A very large, and heavy, early 19th Century Porcelain Presentation Jug. The outside of the jug is decorated with molded images of Bacchus (holding a wine glass and looking very cherub-like), molded grape clusters and vines, much of which is highlighted in gold. There are initials under the spout, making this, I assume, a presentation piece. The jug is about 10 ¼" to the top of the handle and the handle to spout distance is about 9 ½".
I do not know if this piece is English (probably) or American: there are no markings save for an impressed, hand-written `8', which is very difficult to see, let alone photograph. Several people who have looked at this piece (including me, when I first saw it) thought possibly it could be American (Tucker from Philadelphia), but I have not been able to confirm that Tucker ever made this form nor this type of decoration. It is not being listed as Tucker, and if it turns out to be from the Tucker Factory (the first successful Porcelain maker in the United States, c. 1830), the buyer can, of course, return it for a full refund!

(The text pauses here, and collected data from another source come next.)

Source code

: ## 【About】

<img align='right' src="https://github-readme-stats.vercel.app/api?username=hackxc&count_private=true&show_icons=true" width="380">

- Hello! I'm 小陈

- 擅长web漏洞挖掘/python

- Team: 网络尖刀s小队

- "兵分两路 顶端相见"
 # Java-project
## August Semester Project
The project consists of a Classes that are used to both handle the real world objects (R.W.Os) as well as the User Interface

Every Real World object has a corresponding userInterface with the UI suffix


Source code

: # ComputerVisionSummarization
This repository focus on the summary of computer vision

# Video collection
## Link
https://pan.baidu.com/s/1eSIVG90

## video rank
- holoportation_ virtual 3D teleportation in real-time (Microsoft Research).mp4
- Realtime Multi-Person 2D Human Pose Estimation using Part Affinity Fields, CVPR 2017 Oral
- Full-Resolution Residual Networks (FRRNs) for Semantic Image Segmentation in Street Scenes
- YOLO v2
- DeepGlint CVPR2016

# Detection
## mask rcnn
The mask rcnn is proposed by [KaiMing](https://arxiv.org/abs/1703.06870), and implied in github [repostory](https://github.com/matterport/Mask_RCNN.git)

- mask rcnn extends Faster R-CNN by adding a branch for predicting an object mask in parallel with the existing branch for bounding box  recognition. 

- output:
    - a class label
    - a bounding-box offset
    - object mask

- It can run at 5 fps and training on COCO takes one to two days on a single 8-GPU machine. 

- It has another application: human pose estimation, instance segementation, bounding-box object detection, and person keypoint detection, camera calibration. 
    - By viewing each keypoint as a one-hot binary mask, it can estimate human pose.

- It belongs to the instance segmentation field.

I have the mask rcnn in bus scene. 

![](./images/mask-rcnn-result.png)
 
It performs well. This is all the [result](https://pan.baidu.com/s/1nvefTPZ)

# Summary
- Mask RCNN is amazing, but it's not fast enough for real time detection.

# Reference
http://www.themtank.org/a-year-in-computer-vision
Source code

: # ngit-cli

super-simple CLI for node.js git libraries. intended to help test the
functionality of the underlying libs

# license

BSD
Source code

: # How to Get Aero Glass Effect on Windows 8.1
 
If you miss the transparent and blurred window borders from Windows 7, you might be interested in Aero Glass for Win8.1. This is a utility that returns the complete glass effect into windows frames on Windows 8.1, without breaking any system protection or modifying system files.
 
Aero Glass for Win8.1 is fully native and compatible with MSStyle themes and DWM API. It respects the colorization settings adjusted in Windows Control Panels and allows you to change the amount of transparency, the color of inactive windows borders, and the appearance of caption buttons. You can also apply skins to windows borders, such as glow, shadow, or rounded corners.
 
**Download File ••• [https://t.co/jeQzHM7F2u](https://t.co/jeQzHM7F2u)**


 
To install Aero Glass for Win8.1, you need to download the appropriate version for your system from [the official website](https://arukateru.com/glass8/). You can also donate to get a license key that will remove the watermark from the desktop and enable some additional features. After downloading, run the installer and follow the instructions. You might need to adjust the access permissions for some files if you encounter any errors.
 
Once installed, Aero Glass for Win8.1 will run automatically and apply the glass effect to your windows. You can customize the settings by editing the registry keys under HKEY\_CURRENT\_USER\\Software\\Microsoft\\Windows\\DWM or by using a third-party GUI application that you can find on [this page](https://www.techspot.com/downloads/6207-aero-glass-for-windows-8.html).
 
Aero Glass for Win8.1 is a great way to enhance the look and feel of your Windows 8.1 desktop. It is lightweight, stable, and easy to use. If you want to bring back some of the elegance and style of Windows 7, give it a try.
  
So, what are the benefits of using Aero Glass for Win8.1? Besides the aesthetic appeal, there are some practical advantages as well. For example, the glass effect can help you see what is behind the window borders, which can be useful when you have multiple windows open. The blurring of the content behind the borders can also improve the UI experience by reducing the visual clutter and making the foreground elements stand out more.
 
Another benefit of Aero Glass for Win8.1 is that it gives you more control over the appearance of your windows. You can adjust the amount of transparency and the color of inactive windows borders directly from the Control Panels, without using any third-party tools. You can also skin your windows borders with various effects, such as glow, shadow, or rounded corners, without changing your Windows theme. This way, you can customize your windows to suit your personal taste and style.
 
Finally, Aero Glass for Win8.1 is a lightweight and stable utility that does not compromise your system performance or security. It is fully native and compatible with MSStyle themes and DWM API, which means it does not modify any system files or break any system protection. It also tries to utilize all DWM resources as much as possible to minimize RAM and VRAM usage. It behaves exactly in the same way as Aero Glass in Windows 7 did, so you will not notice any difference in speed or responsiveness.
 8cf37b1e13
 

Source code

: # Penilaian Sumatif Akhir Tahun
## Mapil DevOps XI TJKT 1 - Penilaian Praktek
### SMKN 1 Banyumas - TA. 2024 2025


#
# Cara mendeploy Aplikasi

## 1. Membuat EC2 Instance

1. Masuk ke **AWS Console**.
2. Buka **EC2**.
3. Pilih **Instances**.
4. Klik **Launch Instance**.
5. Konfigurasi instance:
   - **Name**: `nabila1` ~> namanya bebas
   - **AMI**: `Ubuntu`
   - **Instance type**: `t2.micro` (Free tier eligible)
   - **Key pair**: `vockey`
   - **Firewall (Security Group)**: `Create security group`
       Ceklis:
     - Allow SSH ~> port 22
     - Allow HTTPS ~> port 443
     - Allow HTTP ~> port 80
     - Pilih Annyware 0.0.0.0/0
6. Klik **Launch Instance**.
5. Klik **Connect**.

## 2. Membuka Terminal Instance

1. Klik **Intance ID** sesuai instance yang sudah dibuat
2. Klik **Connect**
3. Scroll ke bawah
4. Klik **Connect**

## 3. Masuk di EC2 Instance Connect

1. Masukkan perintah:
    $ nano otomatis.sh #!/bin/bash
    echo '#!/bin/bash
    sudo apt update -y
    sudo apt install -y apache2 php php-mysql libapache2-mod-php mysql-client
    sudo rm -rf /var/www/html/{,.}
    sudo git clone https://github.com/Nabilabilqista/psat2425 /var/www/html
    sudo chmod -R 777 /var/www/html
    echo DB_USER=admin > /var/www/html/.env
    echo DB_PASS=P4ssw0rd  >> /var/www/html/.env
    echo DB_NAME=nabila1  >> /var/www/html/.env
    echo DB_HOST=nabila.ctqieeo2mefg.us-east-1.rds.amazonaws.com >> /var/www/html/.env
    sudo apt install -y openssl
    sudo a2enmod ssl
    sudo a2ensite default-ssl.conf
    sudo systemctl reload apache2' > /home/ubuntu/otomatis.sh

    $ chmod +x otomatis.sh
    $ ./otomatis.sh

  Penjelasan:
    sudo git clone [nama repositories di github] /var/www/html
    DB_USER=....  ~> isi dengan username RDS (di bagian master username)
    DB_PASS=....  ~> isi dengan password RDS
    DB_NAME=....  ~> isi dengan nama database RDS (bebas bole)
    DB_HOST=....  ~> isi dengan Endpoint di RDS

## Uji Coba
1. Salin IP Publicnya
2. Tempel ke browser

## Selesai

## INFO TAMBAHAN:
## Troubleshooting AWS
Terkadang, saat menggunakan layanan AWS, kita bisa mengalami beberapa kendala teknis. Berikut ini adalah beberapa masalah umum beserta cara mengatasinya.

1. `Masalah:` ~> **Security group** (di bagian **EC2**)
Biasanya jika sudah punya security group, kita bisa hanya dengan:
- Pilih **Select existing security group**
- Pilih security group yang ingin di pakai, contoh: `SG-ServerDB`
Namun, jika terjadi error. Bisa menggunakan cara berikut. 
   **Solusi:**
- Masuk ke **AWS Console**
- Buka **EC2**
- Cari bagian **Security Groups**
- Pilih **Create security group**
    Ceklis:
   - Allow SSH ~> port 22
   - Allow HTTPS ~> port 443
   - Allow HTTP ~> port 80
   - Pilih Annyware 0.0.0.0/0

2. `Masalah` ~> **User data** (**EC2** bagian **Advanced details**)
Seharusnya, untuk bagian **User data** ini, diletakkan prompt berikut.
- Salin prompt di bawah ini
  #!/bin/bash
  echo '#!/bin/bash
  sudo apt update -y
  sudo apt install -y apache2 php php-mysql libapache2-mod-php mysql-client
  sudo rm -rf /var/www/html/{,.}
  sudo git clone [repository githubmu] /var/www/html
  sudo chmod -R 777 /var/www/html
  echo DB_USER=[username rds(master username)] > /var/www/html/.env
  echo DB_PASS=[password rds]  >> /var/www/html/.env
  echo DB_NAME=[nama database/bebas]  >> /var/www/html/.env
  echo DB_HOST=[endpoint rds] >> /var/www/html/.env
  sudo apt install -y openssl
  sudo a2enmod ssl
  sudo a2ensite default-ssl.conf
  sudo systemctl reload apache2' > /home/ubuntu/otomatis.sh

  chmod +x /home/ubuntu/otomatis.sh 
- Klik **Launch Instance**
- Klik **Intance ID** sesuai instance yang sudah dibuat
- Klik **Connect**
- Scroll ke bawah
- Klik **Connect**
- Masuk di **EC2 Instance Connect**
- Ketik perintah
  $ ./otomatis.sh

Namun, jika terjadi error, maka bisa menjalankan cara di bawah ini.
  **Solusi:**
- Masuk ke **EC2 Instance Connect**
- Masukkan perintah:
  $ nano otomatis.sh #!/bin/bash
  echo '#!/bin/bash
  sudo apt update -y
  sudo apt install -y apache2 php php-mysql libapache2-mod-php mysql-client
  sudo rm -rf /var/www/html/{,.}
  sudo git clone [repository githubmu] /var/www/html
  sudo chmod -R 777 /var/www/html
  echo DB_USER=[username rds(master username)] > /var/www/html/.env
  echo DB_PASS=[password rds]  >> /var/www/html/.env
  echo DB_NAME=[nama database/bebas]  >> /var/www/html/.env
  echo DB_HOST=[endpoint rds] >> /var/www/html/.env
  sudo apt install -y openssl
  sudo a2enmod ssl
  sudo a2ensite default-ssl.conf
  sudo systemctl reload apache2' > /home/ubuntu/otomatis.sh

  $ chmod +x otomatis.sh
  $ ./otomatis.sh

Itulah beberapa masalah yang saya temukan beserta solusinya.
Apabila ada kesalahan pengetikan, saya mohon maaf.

The jug is in excellent condition: no chips, cracks, lines or repairs. The molded decoration is very crisp and the enameling strong and complete. Virtually all the gilding remains, except for a small amount on the handle (which has rubbed off, as you might suspect). It takes strong wrists to handle this jug, even without it holding liquid. Perhaps that is why it is in such good condition: it was too heavy to use.